London's police commissioner pulled no punches Saturday: Gathering places for the capital's minorities are the focus of a murderous nail-bombing campaign that has claimed two lives and injured more than 115 people in less than three weeks.
"Although the attacks have been targeted on minorities, these are attacks on the whole of the community, on all of us," commissioner Sir Paul Condon said, disclosing that police were questioning one man in the bombings.
He warned all Londoners that they were vulnerable and urged them to be vigilant, noting that the bombers had provided no warnings.
"It is a fact of life in a democracy in a great world-class city that there are many, many opportunities for the bombers to seek a target and put a device down," Condon said.

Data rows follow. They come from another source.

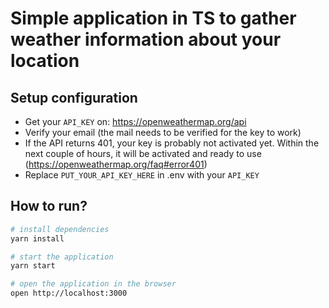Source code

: # Simple application in TS to gather weather information about your location

## Setup configuration

- Get your `API_KEY` on: https://openweathermap.org/api
- Verify your email (the mail needs to be verified for the key to work)
- If the API returns 401, your key is probably not activated yet. Within the next couple of hours, it will be activated and ready to use (https://openweathermap.org/faq#error401)
- Replace `PUT_YOUR_API_KEY_HERE` in .env with your `API_KEY`

## How to run?

```bash
# install dependencies
yarn install

# start the application
yarn start

# open the application in the browser
open http://localhost:3000
```
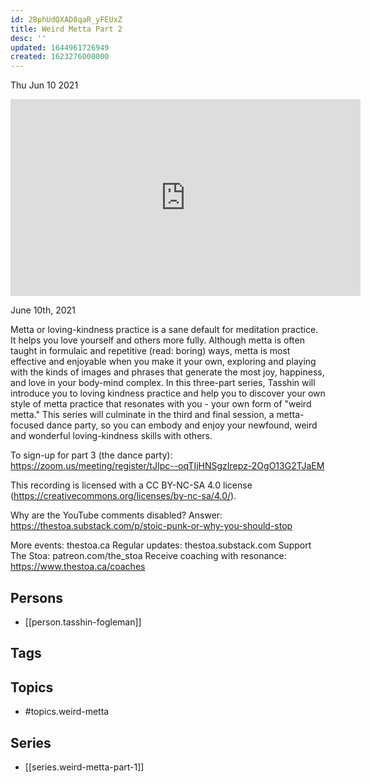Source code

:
 ```yaml
---
id: 2BphUdQXAD8qaR_yFEUxZ
title: Weird Metta Part 2
desc: ''
updated: 1644961726949
created: 1623276000000
---
```





Thu Jun 10 2021

<iframe width="560" height="315" src="https://www.youtube.com/embed/0y_Oy53wudo" title="Weird Metta Part 2 w/ Tasshin Fogleman" frameborder="0" allow="accelerometer; autoplay; clipboard-write; encrypted-media; gyroscope; picture-in-picture" allowfullscreen ></iframe>

June 10th, 2021

Metta or loving-kindness practice is a sane default for meditation practice. It helps you love yourself and others more fully. Although metta is often taught in formulaic and repetitive (read: boring) ways, metta is most effective and enjoyable when you make it your own, exploring and playing with the kinds of images and phrases that generate the most joy, happiness, and love in your body-mind complex. In this three-part series, Tasshin will introduce you to loving kindness practice and help you to discover your own style of metta practice that resonates with you - your own form of "weird metta." This series will culminate in the third and final session, a metta-focused dance party, so you can embody and enjoy your newfound, weird and wonderful loving-kindness skills with others.

To sign-up for part 3 (the dance party): https://zoom.us/meeting/register/tJIpc--oqTIjHNSgzIrepz-2OgO13G2TJaEM

This recording is licensed with a CC BY-NC-SA 4.0 license (https://creativecommons.org/licenses/by-nc-sa/4.0/).

Why are the YouTube comments disabled? Answer: https://thestoa.substack.com/p/stoic-punk-or-why-you-should-stop

More events: thestoa.ca
Regular updates: thestoa.substack.com
Support The Stoa: patreon.com/the_stoa
Receive coaching with resonance: https://www.thestoa.ca/coaches

## Persons

- [[person.tasshin-fogleman]]

## Tags



## Topics

- #topics.weird-metta

## Series

- [[series.weird-metta-part-1]]

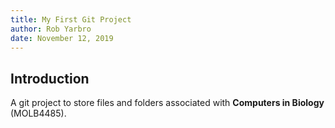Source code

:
 ```yaml
---
title: My First Git Project 
author: Rob Yarbro
date: November 12, 2019 
---
```


## Introduction 

A git project to store files and folders associated with **Computers in Biology** (MOLB4485).



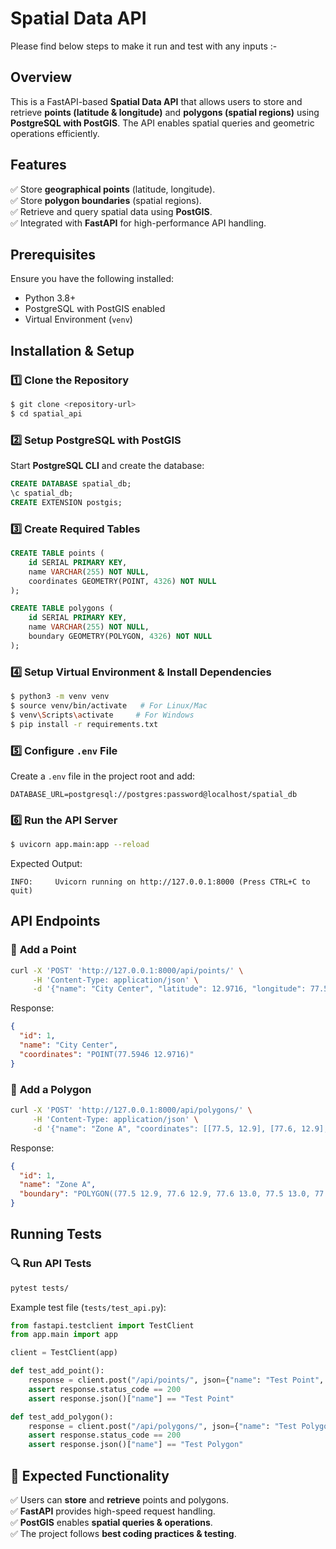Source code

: # Spatial Data API
Please find below steps to make it run and test with any inputs :-
## Overview
This is a FastAPI-based **Spatial Data API** that allows users to store and retrieve **points (latitude & longitude)** and **polygons (spatial regions)** using **PostgreSQL with PostGIS**. The API enables spatial queries and geometric operations efficiently.

## Features
✅ Store **geographical points** (latitude, longitude).  
✅ Store **polygon boundaries** (spatial regions).  
✅ Retrieve and query spatial data using **PostGIS**.  
✅ Integrated with **FastAPI** for high-performance API handling.  

## Prerequisites
Ensure you have the following installed:
- Python 3.8+
- PostgreSQL with PostGIS enabled
- Virtual Environment (`venv`)

## Installation & Setup
### 1️⃣ **Clone the Repository**
```bash
$ git clone <repository-url>
$ cd spatial_api
```

### 2️⃣ **Setup PostgreSQL with PostGIS**
Start **PostgreSQL CLI** and create the database:
```sql
CREATE DATABASE spatial_db;
\c spatial_db;
CREATE EXTENSION postgis;
```

### 3️⃣ **Create Required Tables**
```sql
CREATE TABLE points (
    id SERIAL PRIMARY KEY,
    name VARCHAR(255) NOT NULL,
    coordinates GEOMETRY(POINT, 4326) NOT NULL
);

CREATE TABLE polygons (
    id SERIAL PRIMARY KEY,
    name VARCHAR(255) NOT NULL,
    boundary GEOMETRY(POLYGON, 4326) NOT NULL
);
```

### 4️⃣ **Setup Virtual Environment & Install Dependencies**
```bash
$ python3 -m venv venv
$ source venv/bin/activate   # For Linux/Mac
$ venv\Scripts\activate     # For Windows
$ pip install -r requirements.txt
```

### 5️⃣ **Configure `.env` File**
Create a `.env` file in the project root and add:
```
DATABASE_URL=postgresql://postgres:password@localhost/spatial_db
```

### 6️⃣ **Run the API Server**
```bash
$ uvicorn app.main:app --reload
```
Expected Output:
```
INFO:     Uvicorn running on http://127.0.0.1:8000 (Press CTRL+C to quit)
```

## API Endpoints
### 📌 **Add a Point**
```bash
curl -X 'POST' 'http://127.0.0.1:8000/api/points/' \
     -H 'Content-Type: application/json' \
     -d '{"name": "City Center", "latitude": 12.9716, "longitude": 77.5946}'
```
Response:
```json
{
  "id": 1,
  "name": "City Center",
  "coordinates": "POINT(77.5946 12.9716)"
}
```

### 🔳 **Add a Polygon**
```bash
curl -X 'POST' 'http://127.0.0.1:8000/api/polygons/' \
     -H 'Content-Type: application/json' \
     -d '{"name": "Zone A", "coordinates": [[77.5, 12.9], [77.6, 12.9], [77.6, 13.0], [77.5, 13.0], [77.5, 12.9]]}'
```
Response:
```json
{
  "id": 1,
  "name": "Zone A",
  "boundary": "POLYGON((77.5 12.9, 77.6 12.9, 77.6 13.0, 77.5 13.0, 77.5 12.9))"
}
```

## Running Tests
### 🔍 **Run API Tests**
```bash
pytest tests/
```
Example test file (`tests/test_api.py`):
```python
from fastapi.testclient import TestClient
from app.main import app

client = TestClient(app)

def test_add_point():
    response = client.post("/api/points/", json={"name": "Test Point", "latitude": 10.0, "longitude": 20.0})
    assert response.status_code == 200
    assert response.json()["name"] == "Test Point"

def test_add_polygon():
    response = client.post("/api/polygons/", json={"name": "Test Polygon", "coordinates": [[10, 10], [20, 10], [20, 20], [10, 20], [10, 10]]})
    assert response.status_code == 200
    assert response.json()["name"] == "Test Polygon"
```

## 🎯 Expected Functionality
✅ Users can **store** and **retrieve** points and polygons.  
✅ **FastAPI** provides high-speed request handling.  
✅ **PostGIS** enables **spatial queries & operations**.  
✅ The project follows **best coding practices & testing**.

A shadowy, neo-Nazi group called White Wolves claimed responsibility for Friday's explosion in the Admiral Duncan, a gay pub overflowing with drinkers celebrating the balmy start of a three-day weekend.
The White Wolves are believed to be an even more radical sect that splintered off from Combat 18, the group that said it planted the previous two bombs -- April 17 in the south London neighborhood of Brixton, and April 24 in the largely Bangladeshi community of Brick Lane.
Although the Irish Republican Army killed about 120 people and injured thousands during its 23 years of bombings in England aimed at ending British rule in Northern Ireland, the outlawed group always provided some form of warning before its devices went off.
All the White Wolves' "high command" provided were identical stencilled death threats sent to members of the Jewish, black and Asian communities in recent weeks, saying in part:
"Notice is hereby given that all non-whites (defined by blood, not religion) must permanently leave the British Isles before the year is out. Jews and non-whites who remain after 1999 has ended will be exterminated."
Authorities arrested five people beginning on Friday in the attacks, but four were ruled out as suspects, Deputy Police Commissioner David Veness told reporters Saturday.
"Combustible materials" were found in the fifth suspect's home in Cove, southwest of London, according to a senior officer from Scotland Yard's anti-Terrorist Branch, speaking on condition of anonymity.
The officer also confirmed the suspect appeared to be the same white man shown in video footage released Thursday by police, who said it depicted their chief suspect in the Brixton attack.
That first bomb exploded after being left in an athletic bag outside a frozen food shop, injuring 39 people. The second was planted in a car parked in a busy street in Brick Lane, injuring seven people.
The carnage in the Admiral Duncan -- the site of the terror campaign's first two fatalities -- was the most horrific. Four people were also critically injured, some with their limbs blown off, and almost 70 more were hurt.
Witnesses reported seeing a man with a blond goatee leaving a bag in the pub moments before the 6:35 p.m. local time explosion.
Veness, the deputy police commissioner, said the latest bombing was the result of a "relatively rudimentary and crude" device about the size of a shoebox, packed with nails and other metallic objects.
Queen Elizabeth II sent her "heartfelt sympathy" Saturday to the families of the dead and to those injured in the Admiral Duncan.
The pub's gaping entrance remained shrouded in a tarpaulin, with the tables inside still littered with half-finished drinks and abandoned jackets and bags.
Mounds of bouquets began stacking up behind the barriers blocking off the street in the center of Soho, which adjoins Chinatown and the theater district.
"To those who died living their lives, our thoughts are with you," read one card, left by another gay London venue. Another read simply: "London loves you all. Stop the hate."